▶ **Activity**: Each record below is to be restated word for word.

▶ **Record excerpts**:
—————

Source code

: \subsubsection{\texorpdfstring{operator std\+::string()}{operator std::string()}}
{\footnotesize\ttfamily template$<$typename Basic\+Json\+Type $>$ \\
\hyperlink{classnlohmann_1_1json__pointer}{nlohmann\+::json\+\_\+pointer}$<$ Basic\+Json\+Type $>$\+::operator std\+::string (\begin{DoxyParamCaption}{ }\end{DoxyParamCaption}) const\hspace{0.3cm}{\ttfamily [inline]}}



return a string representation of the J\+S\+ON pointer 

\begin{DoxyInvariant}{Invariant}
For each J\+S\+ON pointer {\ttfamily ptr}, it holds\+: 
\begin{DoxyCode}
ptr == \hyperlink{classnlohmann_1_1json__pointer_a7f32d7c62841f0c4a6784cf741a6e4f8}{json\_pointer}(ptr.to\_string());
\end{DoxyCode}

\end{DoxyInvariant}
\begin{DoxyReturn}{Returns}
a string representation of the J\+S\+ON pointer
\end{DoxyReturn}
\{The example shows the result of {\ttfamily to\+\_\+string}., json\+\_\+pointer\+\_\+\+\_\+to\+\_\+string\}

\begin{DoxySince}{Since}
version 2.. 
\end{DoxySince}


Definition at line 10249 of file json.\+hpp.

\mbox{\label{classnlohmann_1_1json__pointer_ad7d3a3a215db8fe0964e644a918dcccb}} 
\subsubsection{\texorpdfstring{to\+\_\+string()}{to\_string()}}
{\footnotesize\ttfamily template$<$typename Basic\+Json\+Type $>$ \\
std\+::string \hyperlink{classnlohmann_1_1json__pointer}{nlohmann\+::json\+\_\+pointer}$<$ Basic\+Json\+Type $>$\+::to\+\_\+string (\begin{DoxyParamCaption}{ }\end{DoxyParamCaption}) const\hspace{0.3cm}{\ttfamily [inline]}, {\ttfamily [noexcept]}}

—————

▶ **Written solution**:
Source code

: \subsubsection{\texorpdfstring{operator std\+::string()}{operator std::string()}}
{\footnotesize\ttfamily template$<$typename Basic\+Json\+Type $>$ \\
\hyperlink{classnlohmann_1_1json__pointer}{nlohmann\+::json\+\_\+pointer}$<$ Basic\+Json\+Type $>$\+::operator std\+::string (\begin{DoxyParamCaption}{ }\end{DoxyParamCaption}) const\hspace{0.3cm}{\ttfamily [inline]}}



return a string representation of the J\+S\+ON pointer 

\begin{DoxyInvariant}{Invariant}
For each J\+S\+ON pointer {\ttfamily ptr}, it holds\+: 
\begin{DoxyCode}
ptr == \hyperlink{classnlohmann_1_1json__pointer_a7f32d7c62841f0c4a6784cf741a6e4f8}{json\_pointer}(ptr.to\_string());
\end{DoxyCode}

\end{DoxyInvariant}
\begin{DoxyReturn}{Returns}
a string representation of the J\+S\+ON pointer
\end{DoxyReturn}
\{The example shows the result of {\ttfamily to\+\_\+string}., json\+\_\+pointer\+\_\+\+\_\+to\+\_\+string\}

\begin{DoxySince}{Since}
version 2.. 
\end{DoxySince}


Definition at line 10249 of file json.\+hpp.

\mbox{\label{classnlohmann_1_1json__pointer_ad7d3a3a215db8fe0964e644a918dcccb}} 
\subsubsection{\texorpdfstring{to\+\_\+string()}{to\_string()}}
{\footnotesize\ttfamily template$<$typename Basic\+Json\+Type $>$ \\
std\+::string \hyperlink{classnlohmann_1_1json__pointer}{nlohmann\+::json\+\_\+pointer}$<$ Basic\+Json\+Type $>$\+::to\+\_\+string (\begin{DoxyParamCaption}{ }\end{DoxyParamCaption}) const\hspace{0.3cm}{\ttfamily [inline]}, {\ttfamily [noexcept]}}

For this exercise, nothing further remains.